• _WORK TASK_
Review the listing and copy each line that holds the word "varchar".

• _EXTRACTED DATA_

-=-=-

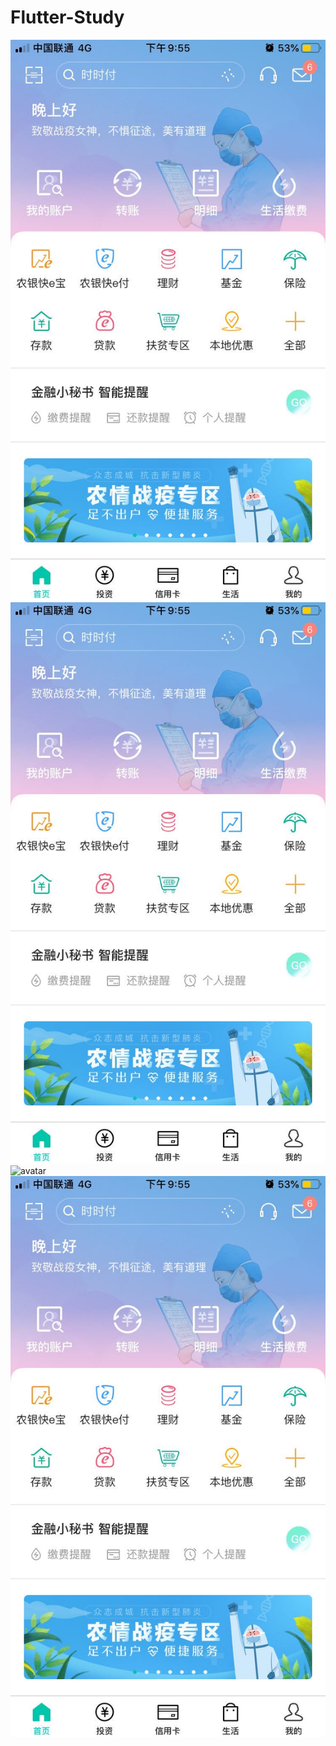 # Flutter-Study


![avatar](images/home.jpeg)
![avatar](/images/home.jpeg)
![avatar](..home.jpeg)
![avatar](./images/home.jpeg)

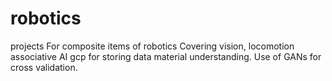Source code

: # robotics
projects
For composite items
of robotics
Covering vision, locomotion
associative AI
gcp for storing data
material understanding. 
Use of GANs for cross validation.
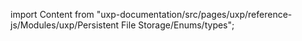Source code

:
import Content from "uxp-documentation/src/pages/uxp/reference-js/Modules/uxp/Persistent File Storage/Enums/types";

<Content query="product=photoshop"/>

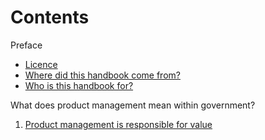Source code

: # Contents

Preface

- [Licence](../product-management-handbook/sharing)
- [Where did this handbook come from?](../product-management-handbook/preface)
- [Who is this handbook for?](../product-management-handbook/audience)

What does product management mean within government?

1. [Product management is responsible for value](../product-management-handbook/value)
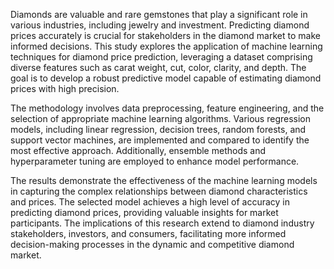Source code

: Diamonds are valuable and rare gemstones that play a significant role in various industries, including jewelry and investment. Predicting diamond prices accurately is crucial for stakeholders in the diamond market to make informed decisions. This study explores the application of machine learning techniques for diamond price prediction, leveraging a dataset comprising diverse features such as carat weight, cut, color, clarity, and depth. The goal is to develop a robust predictive model capable of estimating diamond prices with high precision.

The methodology involves data preprocessing, feature engineering, and the selection of appropriate machine learning algorithms. Various regression models, including linear regression, decision trees, random forests, and support vector machines, are implemented and compared to identify the most effective approach. Additionally, ensemble methods and hyperparameter tuning are employed to enhance model performance.

The results demonstrate the effectiveness of the machine learning models in capturing the complex relationships between diamond characteristics and prices. The selected model achieves a high level of accuracy in predicting diamond prices, providing valuable insights for market participants. The implications of this research extend to diamond industry stakeholders, investors, and consumers, facilitating more informed decision-making processes in the dynamic and competitive diamond market.






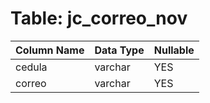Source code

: # Table: jc_correo_nov

| Column Name | Data Type | Nullable |
|-------------|-----------|----------|
| cedula | varchar | YES |
| correo | varchar | YES |
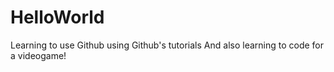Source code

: # HelloWorld
Learning to use Github using Github's tutorials
And also learning to code for a videogame!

-=-=-

• _ANSWER SPACE_
| cedula | varchar | YES |
| correo | varchar | YES |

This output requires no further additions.